Santo and Frank Spadaro’s White Plains, NY repair shop could make a living by allowing motoring fetishists to tour the place and lift car covers. Just walking through the narrow brick doorway is time travel to a pre-scanner world. Inside is a dark warren of pressboard walls and a surrounding smell of old grease, worn Italian leather, and hot grinding wheel. If it could be bottled it would be a gearhead’s dream cologne. Eau de Forgotten Classic.
But they aren’t forgotten. Domenick’s European Car Repair is no secret, and has been lovingly covered by just about every automotive magazine out there. Its founder, the late Domenico Spadaro, and his sons, Santo and Frank, are well-known names in car show and collecting circles. Their cars have run in the Mille Miglia and graced the lawns at the fanciest of car shows, and yet Domenick’s is no sterile operating room full of sour-faced experts. Everyone in the work bays looked up from under candy-bright Italian bodywork and smiled as I came in, and Frank and Santo took a break from their labors to show me around.
Domenico Spadaro started the shop in 1961, and ran it until he passed away in 2009. It was known as a place where they’d make you a cup of strong Italian coffee while you waited for an oil change, as long as you didn’t mind a slight taste of gear oil in the grounds. Domenico had been a mechanic back in Italy, and he brought to America a love of small Italian cars, and a true understanding of what makes engines happy. He may have liked Lancias and Ferraris the best, but he could fix anything. His affection for the Italians and his understanding of machinery in general have been inherited by his sons. On the day I visited, the shop was mostly Alfas and Lancias, but I spotted a few Frenchies peppered about, and Santo told me with great enthusiasm about the wide-body Camaro the neighboring mechanic was working on.

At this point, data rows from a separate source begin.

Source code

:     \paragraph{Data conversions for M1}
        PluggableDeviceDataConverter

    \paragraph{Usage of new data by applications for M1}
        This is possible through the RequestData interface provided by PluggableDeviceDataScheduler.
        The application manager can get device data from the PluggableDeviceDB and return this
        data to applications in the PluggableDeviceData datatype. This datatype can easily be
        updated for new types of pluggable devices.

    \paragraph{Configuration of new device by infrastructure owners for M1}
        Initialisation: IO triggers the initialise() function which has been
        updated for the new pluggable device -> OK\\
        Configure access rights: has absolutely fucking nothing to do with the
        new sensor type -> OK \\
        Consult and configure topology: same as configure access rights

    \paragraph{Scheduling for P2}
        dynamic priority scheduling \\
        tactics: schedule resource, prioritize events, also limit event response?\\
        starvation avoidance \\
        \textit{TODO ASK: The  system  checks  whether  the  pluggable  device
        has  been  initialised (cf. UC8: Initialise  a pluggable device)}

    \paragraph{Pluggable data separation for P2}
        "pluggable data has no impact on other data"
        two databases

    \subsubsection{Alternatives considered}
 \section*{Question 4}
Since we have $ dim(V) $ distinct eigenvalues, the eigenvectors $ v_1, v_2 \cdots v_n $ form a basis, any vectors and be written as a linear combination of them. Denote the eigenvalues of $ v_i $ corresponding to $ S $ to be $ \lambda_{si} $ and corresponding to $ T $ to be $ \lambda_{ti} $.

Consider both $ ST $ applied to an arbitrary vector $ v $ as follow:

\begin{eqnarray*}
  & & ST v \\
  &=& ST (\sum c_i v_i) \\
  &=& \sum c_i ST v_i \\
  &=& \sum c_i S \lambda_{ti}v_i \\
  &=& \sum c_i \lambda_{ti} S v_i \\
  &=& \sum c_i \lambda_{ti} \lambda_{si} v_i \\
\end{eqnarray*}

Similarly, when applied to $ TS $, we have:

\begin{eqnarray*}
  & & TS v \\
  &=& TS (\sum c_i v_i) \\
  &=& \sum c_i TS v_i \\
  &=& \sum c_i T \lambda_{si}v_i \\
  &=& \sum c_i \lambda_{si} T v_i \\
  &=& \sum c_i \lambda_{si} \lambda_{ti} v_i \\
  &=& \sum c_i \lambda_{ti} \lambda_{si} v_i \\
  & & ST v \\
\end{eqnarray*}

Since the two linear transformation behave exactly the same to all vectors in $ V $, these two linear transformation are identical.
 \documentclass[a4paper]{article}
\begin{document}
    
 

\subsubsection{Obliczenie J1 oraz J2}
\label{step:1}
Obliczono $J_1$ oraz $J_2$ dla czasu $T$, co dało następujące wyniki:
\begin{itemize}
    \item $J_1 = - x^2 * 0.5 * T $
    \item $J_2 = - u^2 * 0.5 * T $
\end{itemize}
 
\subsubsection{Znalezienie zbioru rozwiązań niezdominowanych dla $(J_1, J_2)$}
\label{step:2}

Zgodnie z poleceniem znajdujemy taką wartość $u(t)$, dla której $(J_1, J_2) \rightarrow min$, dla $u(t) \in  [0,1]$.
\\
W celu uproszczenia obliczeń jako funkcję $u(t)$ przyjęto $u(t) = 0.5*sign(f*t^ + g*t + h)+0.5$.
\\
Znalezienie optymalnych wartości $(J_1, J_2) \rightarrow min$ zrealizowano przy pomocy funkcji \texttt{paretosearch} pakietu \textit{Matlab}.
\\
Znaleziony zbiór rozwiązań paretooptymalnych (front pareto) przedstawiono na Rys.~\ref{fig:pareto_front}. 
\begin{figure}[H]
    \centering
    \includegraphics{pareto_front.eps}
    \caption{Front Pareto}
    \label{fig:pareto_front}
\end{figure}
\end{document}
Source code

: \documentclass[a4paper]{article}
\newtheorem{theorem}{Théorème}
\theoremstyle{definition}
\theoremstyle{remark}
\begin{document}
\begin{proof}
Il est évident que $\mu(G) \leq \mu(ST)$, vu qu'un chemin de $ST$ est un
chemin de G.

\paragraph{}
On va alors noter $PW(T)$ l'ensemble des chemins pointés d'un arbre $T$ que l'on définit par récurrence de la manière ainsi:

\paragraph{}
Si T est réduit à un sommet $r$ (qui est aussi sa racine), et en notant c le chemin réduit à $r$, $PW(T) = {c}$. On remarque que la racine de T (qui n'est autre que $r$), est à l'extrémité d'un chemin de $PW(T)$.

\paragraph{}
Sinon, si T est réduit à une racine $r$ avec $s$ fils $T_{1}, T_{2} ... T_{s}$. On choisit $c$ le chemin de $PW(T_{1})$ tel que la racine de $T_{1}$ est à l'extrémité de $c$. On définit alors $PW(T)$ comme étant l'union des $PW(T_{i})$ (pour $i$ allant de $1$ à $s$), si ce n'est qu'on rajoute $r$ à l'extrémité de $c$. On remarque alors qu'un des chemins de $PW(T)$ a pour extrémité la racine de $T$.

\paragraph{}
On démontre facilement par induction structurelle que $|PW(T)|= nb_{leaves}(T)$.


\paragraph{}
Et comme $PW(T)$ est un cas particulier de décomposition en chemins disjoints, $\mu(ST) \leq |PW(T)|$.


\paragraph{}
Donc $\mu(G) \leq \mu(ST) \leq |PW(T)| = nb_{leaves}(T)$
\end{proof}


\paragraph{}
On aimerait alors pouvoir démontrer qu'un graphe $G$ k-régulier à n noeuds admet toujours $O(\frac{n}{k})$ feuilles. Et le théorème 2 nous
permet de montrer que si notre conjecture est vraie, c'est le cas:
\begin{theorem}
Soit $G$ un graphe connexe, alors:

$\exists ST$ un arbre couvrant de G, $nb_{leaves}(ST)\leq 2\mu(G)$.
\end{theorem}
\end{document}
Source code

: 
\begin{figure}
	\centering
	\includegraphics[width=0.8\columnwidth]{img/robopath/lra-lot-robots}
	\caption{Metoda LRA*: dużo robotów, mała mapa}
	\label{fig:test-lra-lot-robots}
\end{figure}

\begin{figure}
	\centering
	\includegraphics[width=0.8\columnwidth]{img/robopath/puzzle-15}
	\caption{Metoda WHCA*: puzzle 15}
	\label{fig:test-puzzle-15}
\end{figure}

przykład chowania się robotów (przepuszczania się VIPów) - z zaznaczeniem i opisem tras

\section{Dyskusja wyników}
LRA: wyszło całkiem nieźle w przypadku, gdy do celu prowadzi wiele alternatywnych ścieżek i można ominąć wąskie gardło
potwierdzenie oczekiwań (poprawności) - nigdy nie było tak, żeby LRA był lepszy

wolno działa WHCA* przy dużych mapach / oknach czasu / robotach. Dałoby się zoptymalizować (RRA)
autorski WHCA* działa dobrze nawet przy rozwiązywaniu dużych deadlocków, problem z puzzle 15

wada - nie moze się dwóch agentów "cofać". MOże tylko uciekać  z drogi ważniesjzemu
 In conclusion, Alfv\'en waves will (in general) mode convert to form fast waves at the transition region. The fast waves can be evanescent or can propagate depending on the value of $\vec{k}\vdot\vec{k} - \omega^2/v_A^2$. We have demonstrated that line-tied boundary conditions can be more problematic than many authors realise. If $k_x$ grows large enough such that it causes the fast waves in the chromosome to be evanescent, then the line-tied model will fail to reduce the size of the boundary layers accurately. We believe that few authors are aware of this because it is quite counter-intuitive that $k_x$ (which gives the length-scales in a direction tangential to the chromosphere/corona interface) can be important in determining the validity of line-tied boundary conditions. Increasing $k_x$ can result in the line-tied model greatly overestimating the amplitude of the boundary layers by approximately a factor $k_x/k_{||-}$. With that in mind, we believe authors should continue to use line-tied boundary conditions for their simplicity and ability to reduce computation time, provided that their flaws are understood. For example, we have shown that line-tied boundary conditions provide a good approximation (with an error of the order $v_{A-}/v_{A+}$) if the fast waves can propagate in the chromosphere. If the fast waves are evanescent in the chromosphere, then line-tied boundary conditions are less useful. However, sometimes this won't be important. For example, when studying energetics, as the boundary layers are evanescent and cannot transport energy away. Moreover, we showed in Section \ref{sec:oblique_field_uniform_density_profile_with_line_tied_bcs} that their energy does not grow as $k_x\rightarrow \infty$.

With equal enthusiasm Santo showed me the complex internal workings of a late ’30s Lancia V4. “It’s sort of a Rube Goldberg machine to open the valves,” he said laying out the rockers and demonstrating the wide-splayed rockers that actuate more rockers to move valves. “It’s a neat engine though,” he said, handing me a surprisingly light piston and rod. “Aluminum rods!” He patted the little block gently as we left the room.
As we threaded our way around parts boxes and brake drums, Santo apologized for the haphazard interior decorating. “Sometimes I wish we could clean it all up, but then, this way, it’s like a filter. The kind of customer who comes in here and doesn’t like it, that probably isn’t the kind of customer we would like anyway.” Despite the apparent disarray, the mechanics seemed to find the tools and parts they needed with unerring accuracy, all under the watchful eye of a well-fed black and white tomcat. Did he just headbutt the appropriate model manual or was I imagining that?
Down below the repair shop, a dungeon of sorts held racks and racks of rare heads, geared cams, and third members. In a room lit only by a few mossy windows was an Italian automotive ossuary. “Are these cars in line for restoration?” I asked. “More like at the end of the line,” said Santo, looking at a burnt out husk of something that was probably once quite sporty. “Hey! Wait a second, I think I see one of mine,” said Automobile Magazine writer Jamie Kitman, who had brought me there in a 1988 Peugeot 205 GTI, and has enough cars that he can occasionally forget where one is until he finds it by accident in someone’s basement (We visited one of his garages too, you’ll know it in the gallery by the sudden appearance of Loti). Santo laughed and assured Jamie that his Lancia wasn’t being parted out. “Most of these though,” he said waving over the sad graveyard, “Most of these are only good for screws, fasteners, little trim pieces.” Even the best mechanic can’t save them all.
Back topside we turned to more cheerful topics. “Did you always want to follow in your father’s footsteps?” I asked. “Oh no,” he answered. “I studied accounting and Frank studied engineering, but nothing made me as happy as being here. I don’t look forward to Friday and the end of the work week. I look forward to Monday and the start.”